BEGIN

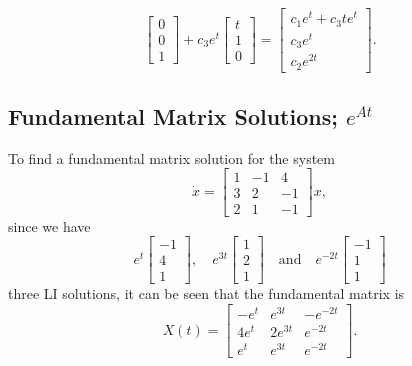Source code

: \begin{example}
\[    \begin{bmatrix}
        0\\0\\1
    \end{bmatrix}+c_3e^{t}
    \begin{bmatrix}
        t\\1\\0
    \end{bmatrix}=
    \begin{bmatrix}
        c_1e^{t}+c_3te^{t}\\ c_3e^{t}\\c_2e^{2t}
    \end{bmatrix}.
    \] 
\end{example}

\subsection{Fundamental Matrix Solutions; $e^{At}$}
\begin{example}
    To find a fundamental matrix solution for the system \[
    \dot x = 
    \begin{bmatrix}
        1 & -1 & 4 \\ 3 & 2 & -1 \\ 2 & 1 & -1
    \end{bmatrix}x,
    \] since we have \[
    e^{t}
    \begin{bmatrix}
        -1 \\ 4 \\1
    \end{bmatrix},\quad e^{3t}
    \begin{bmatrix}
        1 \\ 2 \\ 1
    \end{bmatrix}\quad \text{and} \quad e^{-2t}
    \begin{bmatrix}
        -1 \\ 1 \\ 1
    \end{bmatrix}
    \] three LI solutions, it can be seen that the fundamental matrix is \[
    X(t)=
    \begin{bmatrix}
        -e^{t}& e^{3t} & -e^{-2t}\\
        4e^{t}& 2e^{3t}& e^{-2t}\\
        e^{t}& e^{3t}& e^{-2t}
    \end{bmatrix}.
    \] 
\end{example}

END

* Work order:
With all pictures omitted, repeat every record above word for word.

* Answer section:
Source code

: \begin{example}
\[    \begin{bmatrix}
        0\\0\\1
    \end{bmatrix}+c_3e^{t}
    \begin{bmatrix}
        t\\1\\0
    \end{bmatrix}=
    \begin{bmatrix}
        c_1e^{t}+c_3te^{t}\\ c_3e^{t}\\c_2e^{2t}
    \end{bmatrix}.
    \] 
\end{example}

\subsection{Fundamental Matrix Solutions; $e^{At}$}
\begin{example}
    To find a fundamental matrix solution for the system \[
    \dot x = 
    \begin{bmatrix}
        1 & -1 & 4 \\ 3 & 2 & -1 \\ 2 & 1 & -1
    \end{bmatrix}x,
    \] since we have \[
    e^{t}
    \begin{bmatrix}
        -1 \\ 4 \\1
    \end{bmatrix},\quad e^{3t}
    \begin{bmatrix}
        1 \\ 2 \\ 1
    \end{bmatrix}\quad \text{and} \quad e^{-2t}
    \begin{bmatrix}
        -1 \\ 1 \\ 1
    \end{bmatrix}
    \] three LI solutions, it can be seen that the fundamental matrix is \[
    X(t)=
    \begin{bmatrix}
        -e^{t}& e^{3t} & -e^{-2t}\\
        4e^{t}& 2e^{3t}& e^{-2t}\\
        e^{t}& e^{3t}& e^{-2t}
    \end{bmatrix}.
    \] 
\end{example}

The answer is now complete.